Secondo quanto stabilito dal Registro per la trasparenza Ue, esistono tre tipi di lobby ammesse regolarmente presso l’Unione Europea: chi promuove i propri interessi o quelli dei propri membri (compagnie, aziende); gli intermediari (studi di consulenza); e chi non rappresenta interessi commerciali (associazioni no profit, Ong). Sono in tutto 3.488 le ong o no profit di cui 161 quelle italiane: uno dei problemi è molte volte le organizzazioni che dovrebbero non avere fini commerciali in qualche modo hanno una forte componente di influenza verso i propri finanziatori.
“ONG-LOBBY, POLITICI ITALIANI TRA I PIÙ ‘DISTRATTI’”: TUTTI I DATI
«Fra le tante e nobili Ong che si occupano di tutela dell’ambiente, accoglienza dei migranti, benessere animale, cura delle malattie rare, disabilità, associazioni di genitori di bambini malati oncologici, troviamo però anche questo lungo elenco», scrive Gabanelli su DataRoom. In questo elenco vi sono ong come “Unione italiana per l’Olio di palma sostenibile”, o anche “Consorzio italiano compostatori”, o ancora “OITAF-Organizzazione internazionale trasporti a fune”: si tratta di attività tutte legittime che però, spiega DataRoom, hanno forte rappresentanza degli interessi dei loro finanziatori. Ci aggiungiamo noi poi che anche ong come le due di Panzeri e Figà-Talamanca – se venissero confermate le accuse mosse finora – lucravano soldi dietro la facciata di diritti umani e progetti benefici.
«Ma qualcuno controlla questo Registro? È cruciale, perché la confusione danneggia la reputazione di migliaia di volontari e associazioni che realmente tutelano gli interessi della comunità», si chiede Gabanelli citando quanto sancito dalla Corte dei Conti nel 2018, ovvero che definiva «inaffidabile la classificazione delle Ong». Uno dei punti all’ordine del giorno della “riforma” messa in campo dalla Presidente del Parlamento Ue Roberta Metsola dopo lo scandalo Qatargate è l’obbligo di registrare gli incontri con i lobbisti di qualunque categoria, dalle multinazionali ai sindacati o associazioni no profit, come del resto già avviene per statuto negli incontro tra lobby e membro della Commissione Ue.
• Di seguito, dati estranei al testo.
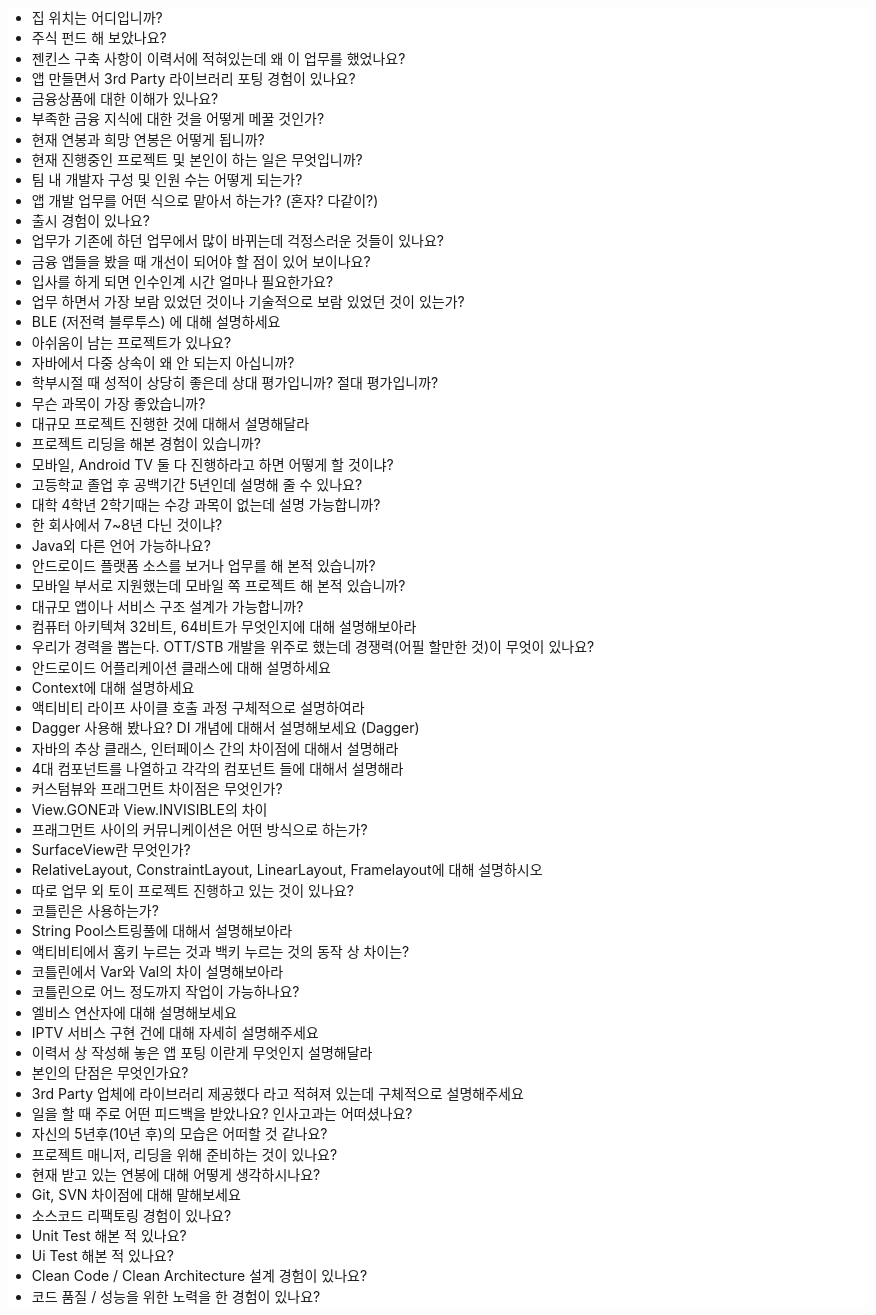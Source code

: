 - 집 위치는 어디입니까?
- 주식 펀드 해 보았나요?
- 젠킨스 구축 사항이 이력서에 적혀있는데 왜 이 업무를 했었나요?
- 앱 만들면서 3rd Party 라이브러리 포팅 경험이 있나요?
- 금융상품에 대한 이해가 있나요?
- 부족한 금융 지식에 대한 것을 어떻게 메꿀 것인가?
- 현재 연봉과 희망 연봉은 어떻게 됩니까?
- 현재 진행중인 프로젝트 및 본인이 하는 일은 무엇입니까?
- 팀 내 개발자 구성 및 인원 수는 어떻게 되는가?
- 앱 개발 업무를 어떤 식으로 맡아서 하는가? (혼자? 다같이?)
- 출시 경험이 있나요?
- 업무가 기존에 하던 업무에서 많이 바뀌는데 걱정스러운 것들이 있나요?
- 금융 앱들을 봤을 때 개선이 되어야 할 점이 있어 보이나요?
- 입사를 하게 되면 인수인계 시간 얼마나 필요한가요?
- 업무 하면서 가장 보람 있었던 것이나 기술적으로 보람 있었던 것이 있는가?
- BLE (저전력 블루투스) 에 대해 설명하세요
- 아쉬움이 남는 프로젝트가 있나요?
- 자바에서 다중 상속이 왜 안 되는지 아십니까?
- 학부시절 때 성적이 상당히 좋은데 상대 평가입니까? 절대 평가입니까?
- 무슨 과목이 가장 좋았습니까?
- 대규모 프로젝트 진행한 것에 대해서 설명해달라
- 프로젝트 리딩을 해본 경험이 있습니까?
- 모바일, Android TV 둘 다 진행하라고 하면 어떻게 할 것이냐?
- 고등학교 졸업 후 공백기간 5년인데 설명해 줄 수 있나요?
- 대학 4학년 2학기때는 수강 과목이 없는데 설명 가능합니까?
- 한 회사에서 7~8년 다닌 것이냐?
- Java외 다른 언어 가능하나요?
- 안드로이드 플랫폼 소스를 보거나 업무를 해 본적 있습니까?
- 모바일 부서로 지원했는데 모바일 쪽 프로젝트 해 본적 있습니까?
- 대규모 앱이나 서비스 구조 설계가 가능합니까?
- 컴퓨터 아키텍쳐 32비트, 64비트가 무엇인지에 대해 설명해보아라
- 우리가 경력을 뽑는다. OTT/STB 개발을 위주로 했는데 경쟁력(어필 할만한 것)이 무엇이 있나요?
- 안드로이드 어플리케이션 클래스에 대해 설명하세요
- Context에 대해 설명하세요
- 액티비티 라이프 사이클 호출 과정 구체적으로 설명하여라
- Dagger 사용해 봤나요? DI 개념에 대해서 설명해보세요 (Dagger)
- 자바의 추상 클래스, 인터페이스 간의 차이점에 대해서 설명해라
- 4대 컴포넌트를 나열하고 각각의 컴포넌트 들에 대해서 설명해라
- 커스텀뷰와 프래그먼트 차이점은 무엇인가?
- View.GONE과 View.INVISIBLE의 차이
- 프래그먼트 사이의 커뮤니케이션은 어떤 방식으로 하는가?
- SurfaceView란 무엇인가?
- RelativeLayout, ConstraintLayout, LinearLayout, Framelayout에 대해 설명하시오
- 따로 업무 외 토이 프로젝트 진행하고 있는 것이 있나요?
- 코틀린은 사용하는가?
- String Pool스트링풀에 대해서 설명해보아라
- 액티비티에서 홈키 누르는 것과 백키 누르는 것의 동작 상 차이는?
- 코틀린에서 Var와 Val의 차이 설명해보아라
- 코틀린으로 어느 정도까지 작업이 가능하나요?
- 엘비스 연산자에 대해 설명해보세요
- IPTV 서비스 구현 건에 대해 자세히 설명해주세요
- 이력서 상 작성해 놓은 앱 포팅 이란게 무엇인지 설명해달라
- 본인의 단점은 무엇인가요?
- 3rd Party 업체에 라이브러리 제공했다 라고 적혀져 있는데 구체적으로 설명해주세요
- 일을 할 때 주로 어떤 피드백을 받았나요? 인사고과는 어떠셨나요?
- 자신의 5년후(10년 후)의 모습은 어떠할 것 같나요?
- 프로젝트 매니저, 리딩을 위해 준비하는 것이 있나요?
- 현재 받고 있는 연봉에 대해 어떻게 생각하시나요?
- Git, SVN 차이점에 대해 말해보세요
- 소스코드 리팩토링 경험이 있나요?
- Unit Test 해본 적 있나요?
- Ui Test 해본 적 있나요?
- Clean Code / Clean Architecture 설계 경험이 있나요?
- 코드 품질 / 성능을 위한 노력을 한 경험이 있나요?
Scrive poi DataRoom che nel vasto mondo delle lobby e ong europee, i politici italiani sono i più “distratti”: negli ultimi 3 anni solo il 42% ha ufficializzato almeno un meeting con i portatori d’interessi; contro il 76% della Germania, il 62% della Francia e il 54% della Spagna (qui il documento ufficiale). Tra le ong italiane, ben 132 su 161 totali dichiarano “zero incontri” con i rappresentanti dell’Europarlamento: da qui il forte sospetto che gli incontri siano avvenuti ma non siano stati registrati.